§ REQUIREMENT:
Transcribe exactly, and only, the lines from the one containing "GCC generates more" through the last line of the data.

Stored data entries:
Content starts
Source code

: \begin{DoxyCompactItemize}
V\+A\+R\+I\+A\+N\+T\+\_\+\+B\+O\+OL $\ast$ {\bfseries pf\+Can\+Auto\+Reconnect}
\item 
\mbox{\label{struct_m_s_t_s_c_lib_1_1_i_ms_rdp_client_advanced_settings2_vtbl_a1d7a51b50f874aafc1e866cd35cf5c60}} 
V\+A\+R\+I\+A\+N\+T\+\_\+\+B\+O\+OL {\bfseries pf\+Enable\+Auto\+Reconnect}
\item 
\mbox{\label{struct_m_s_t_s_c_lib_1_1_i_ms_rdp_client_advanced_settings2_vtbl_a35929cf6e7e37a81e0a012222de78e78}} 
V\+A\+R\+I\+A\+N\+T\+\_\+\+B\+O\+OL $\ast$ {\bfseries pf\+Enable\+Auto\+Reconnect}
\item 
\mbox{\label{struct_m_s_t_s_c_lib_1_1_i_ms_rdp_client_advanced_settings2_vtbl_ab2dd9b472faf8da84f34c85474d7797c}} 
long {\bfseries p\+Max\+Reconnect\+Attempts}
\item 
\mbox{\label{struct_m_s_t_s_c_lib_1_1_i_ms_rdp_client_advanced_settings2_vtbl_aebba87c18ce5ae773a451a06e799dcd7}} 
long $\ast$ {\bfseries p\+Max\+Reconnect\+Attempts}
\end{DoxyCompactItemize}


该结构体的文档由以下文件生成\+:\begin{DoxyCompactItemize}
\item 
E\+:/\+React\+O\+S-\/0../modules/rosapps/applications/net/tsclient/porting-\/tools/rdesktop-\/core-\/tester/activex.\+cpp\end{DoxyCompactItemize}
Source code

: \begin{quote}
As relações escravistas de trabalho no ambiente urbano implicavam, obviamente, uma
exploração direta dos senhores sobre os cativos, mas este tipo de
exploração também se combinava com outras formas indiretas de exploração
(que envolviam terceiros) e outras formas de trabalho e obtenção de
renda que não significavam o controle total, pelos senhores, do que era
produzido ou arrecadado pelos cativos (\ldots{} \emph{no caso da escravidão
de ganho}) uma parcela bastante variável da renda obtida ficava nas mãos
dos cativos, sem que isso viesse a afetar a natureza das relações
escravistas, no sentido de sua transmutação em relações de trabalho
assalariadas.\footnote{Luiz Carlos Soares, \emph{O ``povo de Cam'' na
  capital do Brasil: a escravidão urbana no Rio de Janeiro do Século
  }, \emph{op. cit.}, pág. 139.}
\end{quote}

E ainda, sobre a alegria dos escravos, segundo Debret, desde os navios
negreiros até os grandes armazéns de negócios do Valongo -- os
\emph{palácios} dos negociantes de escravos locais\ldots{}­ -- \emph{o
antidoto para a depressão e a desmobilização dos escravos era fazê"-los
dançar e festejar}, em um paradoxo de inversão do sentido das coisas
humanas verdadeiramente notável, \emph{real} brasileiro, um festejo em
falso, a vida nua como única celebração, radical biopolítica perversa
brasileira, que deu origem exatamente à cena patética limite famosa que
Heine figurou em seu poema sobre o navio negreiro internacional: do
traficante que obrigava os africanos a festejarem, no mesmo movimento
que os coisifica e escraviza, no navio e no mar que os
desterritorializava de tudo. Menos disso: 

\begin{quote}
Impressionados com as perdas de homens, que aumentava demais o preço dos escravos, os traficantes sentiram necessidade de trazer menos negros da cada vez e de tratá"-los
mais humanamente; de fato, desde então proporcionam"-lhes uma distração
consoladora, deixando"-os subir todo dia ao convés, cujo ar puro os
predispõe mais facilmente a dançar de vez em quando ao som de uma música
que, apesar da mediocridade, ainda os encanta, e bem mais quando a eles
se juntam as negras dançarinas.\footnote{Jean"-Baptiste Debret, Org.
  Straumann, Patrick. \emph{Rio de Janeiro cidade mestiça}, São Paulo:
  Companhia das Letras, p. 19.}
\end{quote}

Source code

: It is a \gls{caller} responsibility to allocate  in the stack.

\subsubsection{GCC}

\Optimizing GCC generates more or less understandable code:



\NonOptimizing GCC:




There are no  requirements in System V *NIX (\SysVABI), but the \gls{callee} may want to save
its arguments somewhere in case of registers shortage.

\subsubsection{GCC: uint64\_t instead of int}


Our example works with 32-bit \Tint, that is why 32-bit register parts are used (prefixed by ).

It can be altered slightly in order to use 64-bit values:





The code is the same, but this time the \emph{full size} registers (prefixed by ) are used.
Content ends
§ WRITTEN RESPONSE:
\Optimizing GCC generates more or less understandable code:



\NonOptimizing GCC:




There are no  requirements in System V *NIX (\SysVABI), but the \gls{callee} may want to save
its arguments somewhere in case of registers shortage.

\subsubsection{GCC: uint64\_t instead of int}


Our example works with 32-bit \Tint, that is why 32-bit register parts are used (prefixed by ).

It can be altered slightly in order to use 64-bit values:





The code is the same, but this time the \emph{full size} registers (prefixed by ) are used.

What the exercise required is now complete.